Task instructions:
From the data that follows, report the number of lines including "matching", and only that number.

Dataset records:
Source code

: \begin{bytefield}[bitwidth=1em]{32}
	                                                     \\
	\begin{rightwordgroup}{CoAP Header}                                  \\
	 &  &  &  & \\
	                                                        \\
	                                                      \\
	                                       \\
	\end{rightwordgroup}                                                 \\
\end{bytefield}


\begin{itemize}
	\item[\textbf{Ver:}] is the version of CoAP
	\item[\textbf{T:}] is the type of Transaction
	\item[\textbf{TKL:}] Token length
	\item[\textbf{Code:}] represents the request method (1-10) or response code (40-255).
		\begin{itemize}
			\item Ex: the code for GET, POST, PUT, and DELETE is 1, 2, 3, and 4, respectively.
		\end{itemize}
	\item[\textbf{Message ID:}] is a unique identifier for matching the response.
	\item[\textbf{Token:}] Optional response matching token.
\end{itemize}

...

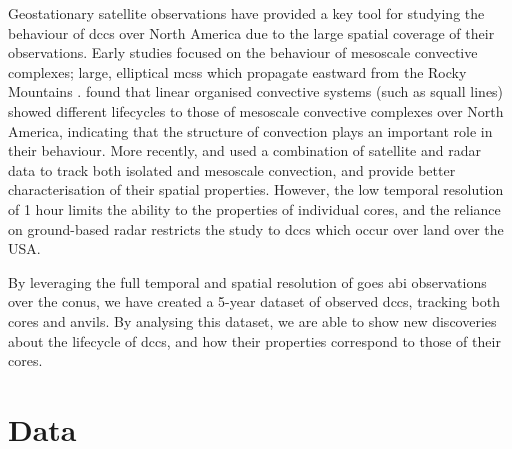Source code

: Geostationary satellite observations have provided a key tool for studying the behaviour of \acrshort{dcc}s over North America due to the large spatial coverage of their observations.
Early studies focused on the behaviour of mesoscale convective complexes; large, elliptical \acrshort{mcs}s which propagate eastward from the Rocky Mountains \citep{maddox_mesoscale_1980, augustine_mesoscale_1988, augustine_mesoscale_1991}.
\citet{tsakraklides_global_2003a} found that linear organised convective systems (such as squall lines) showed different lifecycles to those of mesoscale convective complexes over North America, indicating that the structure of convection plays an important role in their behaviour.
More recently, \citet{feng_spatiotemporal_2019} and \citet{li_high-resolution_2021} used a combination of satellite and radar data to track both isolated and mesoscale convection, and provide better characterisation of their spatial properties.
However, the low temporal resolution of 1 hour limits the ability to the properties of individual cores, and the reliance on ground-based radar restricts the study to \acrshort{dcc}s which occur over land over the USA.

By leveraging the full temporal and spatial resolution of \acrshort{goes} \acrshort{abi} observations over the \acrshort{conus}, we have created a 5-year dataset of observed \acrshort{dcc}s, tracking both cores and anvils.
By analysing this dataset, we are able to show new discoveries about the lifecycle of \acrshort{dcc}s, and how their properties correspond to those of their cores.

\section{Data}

Output below:
2